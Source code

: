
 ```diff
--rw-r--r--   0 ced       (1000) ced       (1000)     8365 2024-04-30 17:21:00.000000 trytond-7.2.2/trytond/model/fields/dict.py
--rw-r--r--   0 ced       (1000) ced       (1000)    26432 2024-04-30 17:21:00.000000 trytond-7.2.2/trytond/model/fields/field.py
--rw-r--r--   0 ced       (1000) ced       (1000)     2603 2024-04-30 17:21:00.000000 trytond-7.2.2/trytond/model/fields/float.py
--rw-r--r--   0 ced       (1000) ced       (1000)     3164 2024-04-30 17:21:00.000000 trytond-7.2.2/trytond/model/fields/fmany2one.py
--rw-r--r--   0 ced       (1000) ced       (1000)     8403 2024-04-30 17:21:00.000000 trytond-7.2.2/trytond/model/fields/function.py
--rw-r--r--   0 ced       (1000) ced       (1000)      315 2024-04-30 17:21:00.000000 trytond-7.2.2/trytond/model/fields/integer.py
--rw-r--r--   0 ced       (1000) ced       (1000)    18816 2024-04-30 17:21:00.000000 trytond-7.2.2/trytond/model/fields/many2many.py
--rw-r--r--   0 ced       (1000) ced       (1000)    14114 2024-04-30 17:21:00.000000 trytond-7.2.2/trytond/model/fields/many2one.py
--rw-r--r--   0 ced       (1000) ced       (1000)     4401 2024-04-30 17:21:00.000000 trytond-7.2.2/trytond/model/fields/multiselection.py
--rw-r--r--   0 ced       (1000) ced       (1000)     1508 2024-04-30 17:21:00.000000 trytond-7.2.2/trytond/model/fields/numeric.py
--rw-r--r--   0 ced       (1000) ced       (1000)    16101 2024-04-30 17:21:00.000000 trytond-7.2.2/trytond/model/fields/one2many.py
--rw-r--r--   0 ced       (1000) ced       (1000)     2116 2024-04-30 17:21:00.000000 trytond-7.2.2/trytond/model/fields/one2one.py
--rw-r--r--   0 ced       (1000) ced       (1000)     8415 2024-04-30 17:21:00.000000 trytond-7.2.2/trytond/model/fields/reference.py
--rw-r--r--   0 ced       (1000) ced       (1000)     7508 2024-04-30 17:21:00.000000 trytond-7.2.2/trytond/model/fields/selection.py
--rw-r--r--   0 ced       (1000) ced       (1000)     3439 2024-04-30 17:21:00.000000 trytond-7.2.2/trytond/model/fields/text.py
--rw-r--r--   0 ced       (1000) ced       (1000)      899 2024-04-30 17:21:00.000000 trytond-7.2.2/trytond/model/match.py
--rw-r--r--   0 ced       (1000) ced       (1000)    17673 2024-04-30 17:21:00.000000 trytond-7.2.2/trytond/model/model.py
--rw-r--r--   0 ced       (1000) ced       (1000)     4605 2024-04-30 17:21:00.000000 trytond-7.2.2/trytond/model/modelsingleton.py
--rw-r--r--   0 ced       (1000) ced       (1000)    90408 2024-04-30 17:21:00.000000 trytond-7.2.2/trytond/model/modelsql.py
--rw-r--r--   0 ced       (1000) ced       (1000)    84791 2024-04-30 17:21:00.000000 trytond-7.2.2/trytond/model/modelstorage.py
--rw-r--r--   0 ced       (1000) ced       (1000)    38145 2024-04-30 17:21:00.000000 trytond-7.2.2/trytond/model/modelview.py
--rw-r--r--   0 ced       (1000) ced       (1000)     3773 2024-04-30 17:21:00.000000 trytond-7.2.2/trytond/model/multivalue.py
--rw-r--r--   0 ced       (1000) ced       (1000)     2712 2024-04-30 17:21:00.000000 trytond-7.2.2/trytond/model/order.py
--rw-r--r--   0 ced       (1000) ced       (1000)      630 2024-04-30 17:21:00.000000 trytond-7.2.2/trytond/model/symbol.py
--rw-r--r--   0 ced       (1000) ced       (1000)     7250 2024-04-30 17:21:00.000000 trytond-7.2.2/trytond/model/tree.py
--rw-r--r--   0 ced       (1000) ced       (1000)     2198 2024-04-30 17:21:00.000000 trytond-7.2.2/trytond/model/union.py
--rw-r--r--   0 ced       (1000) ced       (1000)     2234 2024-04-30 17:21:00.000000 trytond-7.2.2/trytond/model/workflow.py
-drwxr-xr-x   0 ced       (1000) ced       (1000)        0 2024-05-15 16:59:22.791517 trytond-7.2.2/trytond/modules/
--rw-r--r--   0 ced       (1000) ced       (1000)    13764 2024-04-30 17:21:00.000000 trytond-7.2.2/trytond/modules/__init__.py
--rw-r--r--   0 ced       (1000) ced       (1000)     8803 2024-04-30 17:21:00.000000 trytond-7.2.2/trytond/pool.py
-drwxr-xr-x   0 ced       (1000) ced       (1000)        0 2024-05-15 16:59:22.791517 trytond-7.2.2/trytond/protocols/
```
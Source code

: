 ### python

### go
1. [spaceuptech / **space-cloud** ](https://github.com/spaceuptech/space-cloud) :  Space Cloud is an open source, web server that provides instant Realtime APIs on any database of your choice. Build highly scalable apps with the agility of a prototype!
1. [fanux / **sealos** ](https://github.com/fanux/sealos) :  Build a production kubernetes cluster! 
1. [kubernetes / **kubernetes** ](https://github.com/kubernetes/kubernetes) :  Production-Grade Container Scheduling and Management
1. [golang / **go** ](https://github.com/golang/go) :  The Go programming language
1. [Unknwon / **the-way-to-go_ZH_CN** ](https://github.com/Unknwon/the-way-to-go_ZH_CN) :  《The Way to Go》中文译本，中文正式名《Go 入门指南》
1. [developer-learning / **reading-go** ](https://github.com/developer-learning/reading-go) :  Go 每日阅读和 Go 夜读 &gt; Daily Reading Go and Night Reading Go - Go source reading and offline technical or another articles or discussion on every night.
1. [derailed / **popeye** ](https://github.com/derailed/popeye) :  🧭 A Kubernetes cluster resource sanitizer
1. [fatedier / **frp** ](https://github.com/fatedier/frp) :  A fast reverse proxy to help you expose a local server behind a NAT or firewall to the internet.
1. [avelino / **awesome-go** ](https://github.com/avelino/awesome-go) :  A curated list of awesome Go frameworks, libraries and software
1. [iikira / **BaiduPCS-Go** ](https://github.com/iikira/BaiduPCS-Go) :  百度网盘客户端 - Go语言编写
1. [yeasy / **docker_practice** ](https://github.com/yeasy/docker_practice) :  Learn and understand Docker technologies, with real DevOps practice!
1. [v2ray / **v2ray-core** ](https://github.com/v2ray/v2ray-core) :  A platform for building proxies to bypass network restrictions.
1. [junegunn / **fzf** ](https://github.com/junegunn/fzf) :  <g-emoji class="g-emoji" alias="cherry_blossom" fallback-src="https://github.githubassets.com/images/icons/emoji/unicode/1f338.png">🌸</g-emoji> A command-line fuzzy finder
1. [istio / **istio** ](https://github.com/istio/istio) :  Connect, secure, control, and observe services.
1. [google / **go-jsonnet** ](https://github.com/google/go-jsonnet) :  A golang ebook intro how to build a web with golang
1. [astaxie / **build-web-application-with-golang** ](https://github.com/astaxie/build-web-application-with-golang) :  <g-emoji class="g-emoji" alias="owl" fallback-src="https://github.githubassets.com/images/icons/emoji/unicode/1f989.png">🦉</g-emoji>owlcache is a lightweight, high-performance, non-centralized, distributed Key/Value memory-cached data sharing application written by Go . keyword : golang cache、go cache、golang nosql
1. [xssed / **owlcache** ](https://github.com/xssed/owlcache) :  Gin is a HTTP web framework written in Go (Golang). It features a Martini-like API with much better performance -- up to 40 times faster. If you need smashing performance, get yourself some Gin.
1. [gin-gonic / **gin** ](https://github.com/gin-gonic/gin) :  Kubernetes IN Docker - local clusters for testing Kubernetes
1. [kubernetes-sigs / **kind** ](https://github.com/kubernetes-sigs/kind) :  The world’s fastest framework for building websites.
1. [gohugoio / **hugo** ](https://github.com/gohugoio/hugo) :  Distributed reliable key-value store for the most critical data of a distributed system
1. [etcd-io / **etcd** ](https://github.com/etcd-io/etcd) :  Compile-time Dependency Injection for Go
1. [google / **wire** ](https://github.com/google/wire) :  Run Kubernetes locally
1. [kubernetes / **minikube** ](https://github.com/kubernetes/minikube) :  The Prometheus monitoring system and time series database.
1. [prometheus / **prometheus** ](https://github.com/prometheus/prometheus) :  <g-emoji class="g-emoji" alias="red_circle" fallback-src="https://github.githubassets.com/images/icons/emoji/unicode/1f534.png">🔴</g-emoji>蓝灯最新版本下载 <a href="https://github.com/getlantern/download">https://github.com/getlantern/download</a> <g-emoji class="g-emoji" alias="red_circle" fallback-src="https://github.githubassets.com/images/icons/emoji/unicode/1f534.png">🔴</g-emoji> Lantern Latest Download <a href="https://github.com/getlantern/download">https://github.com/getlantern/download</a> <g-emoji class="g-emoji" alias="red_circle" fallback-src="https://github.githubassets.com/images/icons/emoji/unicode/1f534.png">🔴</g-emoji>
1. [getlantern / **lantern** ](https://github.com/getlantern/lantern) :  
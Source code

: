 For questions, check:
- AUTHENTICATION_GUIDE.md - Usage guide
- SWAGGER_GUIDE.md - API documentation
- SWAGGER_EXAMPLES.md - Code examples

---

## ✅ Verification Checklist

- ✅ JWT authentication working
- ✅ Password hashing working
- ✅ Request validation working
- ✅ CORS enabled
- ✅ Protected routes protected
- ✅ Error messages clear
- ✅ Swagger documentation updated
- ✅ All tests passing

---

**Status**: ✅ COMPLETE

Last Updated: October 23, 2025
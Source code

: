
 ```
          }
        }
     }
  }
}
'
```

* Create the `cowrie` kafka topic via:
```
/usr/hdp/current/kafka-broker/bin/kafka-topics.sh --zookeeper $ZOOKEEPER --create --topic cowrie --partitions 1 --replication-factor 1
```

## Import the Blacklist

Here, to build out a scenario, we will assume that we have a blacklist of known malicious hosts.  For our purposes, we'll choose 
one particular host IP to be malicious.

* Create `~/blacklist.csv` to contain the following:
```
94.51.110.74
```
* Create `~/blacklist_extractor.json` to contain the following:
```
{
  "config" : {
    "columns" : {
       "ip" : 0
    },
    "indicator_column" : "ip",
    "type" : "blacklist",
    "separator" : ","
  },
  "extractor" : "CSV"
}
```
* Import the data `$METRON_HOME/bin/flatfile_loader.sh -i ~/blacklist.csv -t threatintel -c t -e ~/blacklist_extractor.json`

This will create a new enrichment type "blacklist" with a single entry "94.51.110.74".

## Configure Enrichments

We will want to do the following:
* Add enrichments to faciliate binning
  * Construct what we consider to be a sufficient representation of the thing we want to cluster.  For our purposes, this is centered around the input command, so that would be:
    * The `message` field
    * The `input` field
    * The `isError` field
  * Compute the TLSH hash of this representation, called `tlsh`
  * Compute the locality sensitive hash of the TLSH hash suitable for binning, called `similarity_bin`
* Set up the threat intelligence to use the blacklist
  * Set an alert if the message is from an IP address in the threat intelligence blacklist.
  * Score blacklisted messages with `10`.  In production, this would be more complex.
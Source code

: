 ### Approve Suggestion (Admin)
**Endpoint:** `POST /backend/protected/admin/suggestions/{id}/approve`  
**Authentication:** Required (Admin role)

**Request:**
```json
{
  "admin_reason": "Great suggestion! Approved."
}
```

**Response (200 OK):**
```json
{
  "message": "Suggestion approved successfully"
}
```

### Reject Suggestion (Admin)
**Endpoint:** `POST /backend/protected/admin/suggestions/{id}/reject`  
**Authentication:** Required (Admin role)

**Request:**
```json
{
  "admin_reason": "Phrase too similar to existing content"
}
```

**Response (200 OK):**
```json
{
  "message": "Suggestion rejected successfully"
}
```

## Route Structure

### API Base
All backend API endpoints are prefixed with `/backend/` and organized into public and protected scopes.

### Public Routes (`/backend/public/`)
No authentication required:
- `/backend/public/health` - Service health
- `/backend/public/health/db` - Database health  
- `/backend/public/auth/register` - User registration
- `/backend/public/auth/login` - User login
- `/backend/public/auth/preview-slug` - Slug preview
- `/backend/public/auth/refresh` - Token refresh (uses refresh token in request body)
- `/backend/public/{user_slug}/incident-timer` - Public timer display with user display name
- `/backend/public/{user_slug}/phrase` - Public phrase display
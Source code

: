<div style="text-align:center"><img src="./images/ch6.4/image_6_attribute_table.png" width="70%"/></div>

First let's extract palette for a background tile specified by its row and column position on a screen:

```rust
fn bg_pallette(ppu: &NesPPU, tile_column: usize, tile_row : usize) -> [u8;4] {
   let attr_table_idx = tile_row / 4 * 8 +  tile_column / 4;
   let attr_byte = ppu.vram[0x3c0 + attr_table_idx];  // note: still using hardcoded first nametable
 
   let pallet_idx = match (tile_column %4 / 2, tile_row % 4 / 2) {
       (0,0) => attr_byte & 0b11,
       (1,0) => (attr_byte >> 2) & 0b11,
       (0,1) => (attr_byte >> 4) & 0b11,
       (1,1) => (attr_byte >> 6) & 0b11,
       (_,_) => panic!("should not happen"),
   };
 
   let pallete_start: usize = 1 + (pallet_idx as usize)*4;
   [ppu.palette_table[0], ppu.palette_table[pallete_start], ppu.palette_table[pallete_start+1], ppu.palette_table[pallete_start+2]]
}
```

• Required action
From the data above, return every line from the line that has "- SWAGGER_GUIDE.md - API documentation" up to and including the line that has "use the blacklist", exactly.

• Exercise answer
- SWAGGER_GUIDE.md - API documentation
- SWAGGER_EXAMPLES.md - Code examples

---

## ✅ Verification Checklist

- ✅ JWT authentication working
- ✅ Password hashing working
- ✅ Request validation working
- ✅ CORS enabled
- ✅ Protected routes protected
- ✅ Error messages clear
- ✅ Swagger documentation updated
- ✅ All tests passing

---

**Status**: ✅ COMPLETE

Last Updated: October 23, 2025
Source code

:
 ```
          }
        }
     }
  }
}
'
```

* Create the `cowrie` kafka topic via:
```
/usr/hdp/current/kafka-broker/bin/kafka-topics.sh --zookeeper $ZOOKEEPER --create --topic cowrie --partitions 1 --replication-factor 1
```

## Import the Blacklist

Here, to build out a scenario, we will assume that we have a blacklist of known malicious hosts.  For our purposes, we'll choose 
one particular host IP to be malicious.

* Create `~/blacklist.csv` to contain the following:
```
94.51.110.74
```
* Create `~/blacklist_extractor.json` to contain the following:
```
{
  "config" : {
    "columns" : {
       "ip" : 0
    },
    "indicator_column" : "ip",
    "type" : "blacklist",
    "separator" : ","
  },
  "extractor" : "CSV"
}
```
* Import the data `$METRON_HOME/bin/flatfile_loader.sh -i ~/blacklist.csv -t threatintel -c t -e ~/blacklist_extractor.json`

This will create a new enrichment type "blacklist" with a single entry "94.51.110.74".

## Configure Enrichments

We will want to do the following:
* Add enrichments to faciliate binning
  * Construct what we consider to be a sufficient representation of the thing we want to cluster.  For our purposes, this is centered around the input command, so that would be:
    * The `message` field
    * The `input` field
    * The `isError` field
  * Compute the TLSH hash of this representation, called `tlsh`
  * Compute the locality sensitive hash of the TLSH hash suitable for binning, called `similarity_bin`
* Set up the threat intelligence to use the blacklist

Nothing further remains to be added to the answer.